De ce point de vue, les « printemps arabes » – en tant que fondamentalement caractérisables comme des mouvements sociaux endogènes – ne peuvent, bien sûr, être considérés que comme autant de réactions populaires absolument légitimes, directement générées par la perception croissante que les peuples ont – notamment les segments populaires de la jeunesse constituant un « précariat » de plus en plus important, désillusionné et révolté –  d’avoir été conduits dans des impasses ne leur réservant aucun avenir digne de leurs aspirations et ce, par des élites politiques non seulement autoritaires, mais également et surtout incompétentes, inefficaces et corrompues. Et, de fait, impasses bien réelles qui, comme le confirme l’examen de toutes les données à notre disposition, progressivement, ont effectivement fini par créer les conditions de ce que j’appellerai « une nouvelle phase de déclin » du Monde Arabe, en tant qu’étape historique contemporaine. Nouvelle dans la mesure où la région a déjà connu une longue phase de déclin, correspondant, pour simplifier, à la période allant de 1258 (sac de Bagdad par les Mongols et disparition de fait du califat abbasside) à 1798 (année déjà mentionnée et marquée par l’arrivée des troupes françaises en Egypte). Et qui a été fondamentalement caractérisée par un long et continu processus, à la fois, de désinvestissement et de non-investissement – notamment intellectuel, scientifique et technologique – et sur les conséquences négatives duquel on n’insistera jamais assez ; et ce, alors qu’au même moment, précisément, l’Europe était en train de prendre l’envol qui la conduira à dominer le reste du monde ; dont le Monde Arabe, bien sûr.

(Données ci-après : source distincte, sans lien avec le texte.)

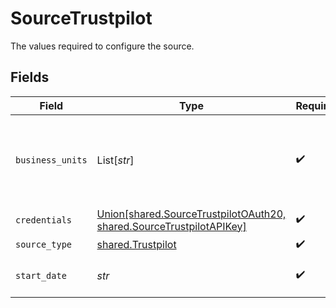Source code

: # SourceTrustpilot

The values required to configure the source.


## Fields

| Field                                                                                                                                           | Type                                                                                                                                            | Required                                                                                                                                        | Description                                                                                                                                     | Example                                                                                                                                         |
| ----------------------------------------------------------------------------------------------------------------------------------------------- | ----------------------------------------------------------------------------------------------------------------------------------------------- | ----------------------------------------------------------------------------------------------------------------------------------------------- | ----------------------------------------------------------------------------------------------------------------------------------------------- | ----------------------------------------------------------------------------------------------------------------------------------------------- |
| `business_units`                                                                                                                                | List[*str*]                                                                                                                                     | :heavy_check_mark:                                                                                                                              | The names of business units which shall be synchronized. Some streams e.g. configured_business_units or private_reviews use this configuration. | mydomain.com                                                                                                                                    |
| `credentials`                                                                                                                                   | [Union[shared.SourceTrustpilotOAuth20, shared.SourceTrustpilotAPIKey]](../../models/shared/sourcetrustpilotauthorizationmethod.md)              | :heavy_check_mark:                                                                                                                              | N/A                                                                                                                                             |                                                                                                                                                 |
| `source_type`                                                                                                                                   | [shared.Trustpilot](../../models/shared/trustpilot.md)                                                                                          | :heavy_check_mark:                                                                                                                              | N/A                                                                                                                                             |                                                                                                                                                 |
| `start_date`                                                                                                                                    | *str*                                                                                                                                           | :heavy_check_mark:                                                                                                                              | For streams with sync. method incremental the start date time to be used                                                                        | %Y-%m-%dT%H:%M:%S                                                                                                                               |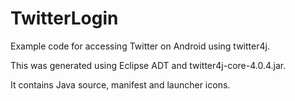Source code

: # TwitterLogin
Example code for accessing Twitter on Android using twitter4j.

This was generated using Eclipse ADT and twitter4j-core-4.0.4.jar.

It contains Java source, manifest and launcher icons. 
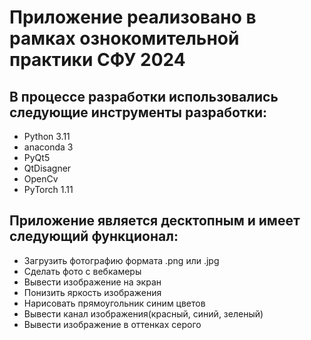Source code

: # Приложение реализовано в рамках ознокомительной практики СФУ 2024
## В процессе разработки использовались следующие инструменты разработки:
* Python 3.11
* anaconda 3
* PyQt5
* QtDisagner
* OpenCv
* PyTorch 1.11
## Приложение является десктопным и имеет следующий функционал:
* Загрузить фотографию формата .png или .jpg
* Сделать фото с вебкамеры
* Вывести изображение на экран
* Понизить яркость изображения
* Нарисовать прямоугольник синим цветов
* Вывести канал изображения(красный, синий, зеленый)
* Вывести изображение в оттенках серого
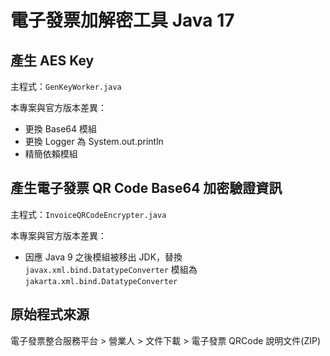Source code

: # 電子發票加解密工具 Java 17

## 產生 AES Key

主程式：`GenKeyWorker.java`

本專案與官方版本差異：

- 更換 Base64 模組
- 更換 Logger 為 System.out.println
- 精簡依賴模組

## 產生電子發票 QR Code Base64 加密驗證資訊

主程式：`InvoiceQRCodeEncrypter.java`

本專案與官方版本差異：

- 因應 Java 9 之後模組被移出 JDK，替換 `javax.xml.bind.DatatypeConverter` 模組為 `jakarta.xml.bind.DatatypeConverter`

## 原始程式來源

電子發票整合服務平台 > 營業人 > 文件下載 > 電子發票 QRCode 說明文件(ZIP)
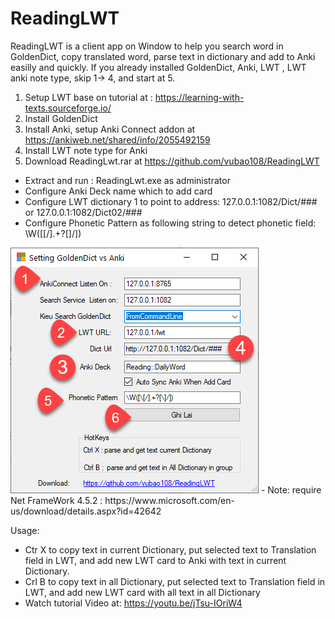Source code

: # ReadingLWT
ReadingLWT is a client app on Window to help you search word in GoldenDict, copy translated word, parse text in dictionary and add to Anki easilly and quickly.
If you already installed GoldenDict, Anki, LWT , LWT anki note type, skip 1-> 4, and start at 5.
1. Setup LWT base on tutorial at : https://learning-with-texts.sourceforge.io/
2. Install GoldenDict
3. Install Anki, setup Anki Connect addon at https://ankiweb.net/shared/info/2055492159
4. Install LWT note type for Anki
5. Download ReadingLwt.rar at https://github.com/vubao108/ReadingLWT
- Extract and run : ReadingLwt.exe as administrator
- Configure Anki Deck name which to add card
- Configure LWT dictionary 1 to point to address: 127.0.0.1:1082/Dict/### or 127.0.0.1:1082/Dict02/###
- Configure Phonetic Pattern as following string to detect phonetic field: \W([\[/].+?[\]/]) 

<img src="https://github.com/vubao108/ReadingLWT/blob/master/lwtReadingGuide.png"> 
- Note: require Net FrameWork 4.5.2 : https://www.microsoft.com/en-us/download/details.aspx?id=42642


Usage:
- Ctr X to copy text in current Dictionary, put selected text to Translation field in LWT, and add new LWT card to Anki with text in current Dictionary.
- Crl B to copy text in all Dictionary, put selected text to Translation field in LWT, and add new LWT card with all text in all Dictionary
- Watch tutorial Video at: https://youtu.be/jTsu-IOriW4
  
  
  
  
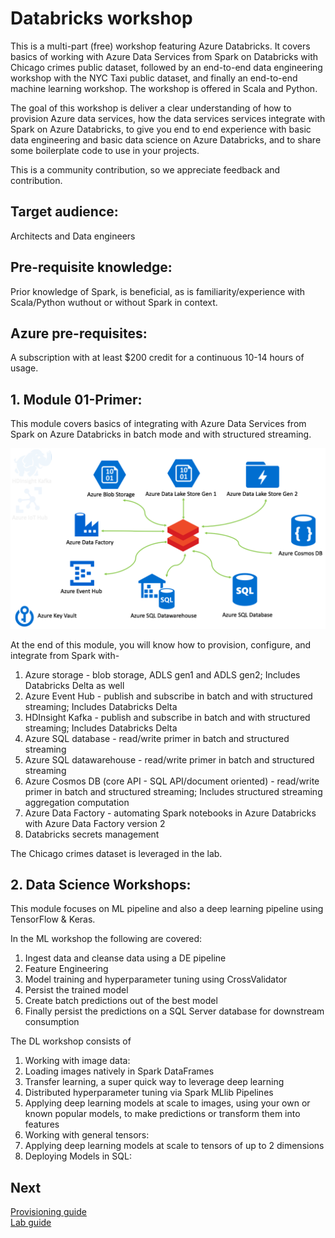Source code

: # Databricks workshop

This is a multi-part (free) workshop featuring Azure Databricks. It covers basics of working with Azure Data Services from Spark on Databricks with Chicago crimes public dataset, followed by an end-to-end data engineering workshop with the NYC Taxi public dataset, and finally an end-to-end machine learning workshop.  The workshop is offered in Scala and Python.<br>

The goal of this workshop is deliver a clear understanding of how to provision Azure data services, how the data services services integrate with Spark on Azure Databricks, to give you end to end experience with basic data engineering and basic data science on Azure Databricks, and to share some boilerplate code to use in your projects.<br>  

This is a community contribution, so we appreciate feedback and contribution.<br>

## Target audience:
Architects and Data engineers<br>

##  Pre-requisite knowledge:
Prior knowledge of Spark, is beneficial, as is familiarity/experience with Scala/Python wuthout or without Spark in context.

## Azure pre-requisites:
A subscription with at least $200 credit for a continuous 10-14 hours of usage.<br>

## 1.  Module 01-Primer:
This module covers basics of integrating with Azure Data Services from Spark on Azure Databricks in batch mode and with structured streaming.<br>

![primer](images/1.png)

At the end of this module, you will know how to provision, configure, and integrate from Spark with-<br>
1.  Azure storage - blob storage, ADLS gen1 and ADLS gen2; Includes Databricks Delta as well<br>
2.  Azure Event Hub - publish and subscribe in batch and with structured streaming; Includes Databricks Delta<br>
3.  HDInsight Kafka - publish and subscribe in batch and with structured streaming; Includes Databricks Delta<br>
4.  Azure SQL database - read/write primer in batch and structured streaming<br>
5.  Azure SQL datawarehouse - read/write primer in batch and structured streaming<br>
6.  Azure Cosmos DB (core API - SQL API/document oriented) - read/write primer in batch and structured streaming; Includes structured streaming aggregation computation<br>
7.  Azure Data Factory - automating Spark notebooks in Azure Databricks with Azure Data Factory version 2<br>
8.  Databricks secrets management<br>

The Chicago crimes dataset is leveraged in the lab.<br>

## 2.  Data Science Workshops:
This module focuses on ML pipeline and also a deep learning pipeline using TensorFlow & Keras.

In the ML workshop the following are covered:
1.  Ingest data and cleanse data using a DE pipeline<br>
2.  Feature Engineering<br>
3.  Model training and hyperparameter tuning using CrossValidator<br>
4.  Persist the trained model<br>
5.  Create batch predictions out of the best model<br>
6.  Finally persist the predictions on a SQL Server database for downstream consumption<br>

The DL workshop consists of
1. Working with image data:
2. Loading images natively in Spark DataFrames
3. Transfer learning, a super quick way to leverage deep learning
4. Distributed hyperparameter tuning via Spark MLlib Pipelines
5. Applying deep learning models at scale to images, using your own or known popular models, to make predictions or transform them into features
6. Working with general tensors:
7. Applying deep learning models at scale to tensors of up to 2 dimensions
8. Deploying Models in SQL:

## Next
[Provisioning guide](docs/1-provisioning-guide/ProvisioningGuide.md)<br>
[Lab guide](docs/2-lab-guide/README.md)


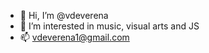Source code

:- 👋 Hi, I’m @vdeverena
- 👀 I’m interested in music, visual arts and JS
- 📫 vdeverena1@gmail.com
 <!--- - 🌱 I’m currently learning ...
- 💞️ I’m looking to collaborate on ...
  --->

<!---
vdeverena/vdeverena is a ✨ special ✨ repository because its `README.md` (this file) appears on your GitHub profile.
You can click the Preview link to take a look at your changes.
--->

Nouvelle phase historique – et clairement de déclin donc – à l’échelle de la région et dont il est encore difficile de dater le déclenchement des processus qui l’ont réellement inaugurée, mais que, pour ma part, je situerai sensiblement au tournant des décennies 1990/2000, en tant que nouvelle phase historique à l’échelle du monde, fondamentalement caractérisable par une nette accélération des processus de mondialisation – notamment marquée par l’affirmation de nouvelles et puissantes dynamiques économiques asiatiques dont celles de la Chine, en tête, qui devient membre de l’Organisation Mondiale du Commerce (OMC) en 2001 – et qui a donc représenté, en termes de fonctionnement des conditions de la compétition économique internationale, de nouvelles sources de pression – de plus en plus fortes et aiguës – sur toutes les sociétés ; et donc, arabes aussi. Ensembles de logiques liées aux difficiles conditions d’insertion du Monde Arabe dans le fonctionnement de l’économie mondiale – de plus en plus dégradées et avec de moins en moins de perspectives réellement positives – et qui elles aussi, nécessairement, vont directement contribuer à l’explication des évolutions de la région.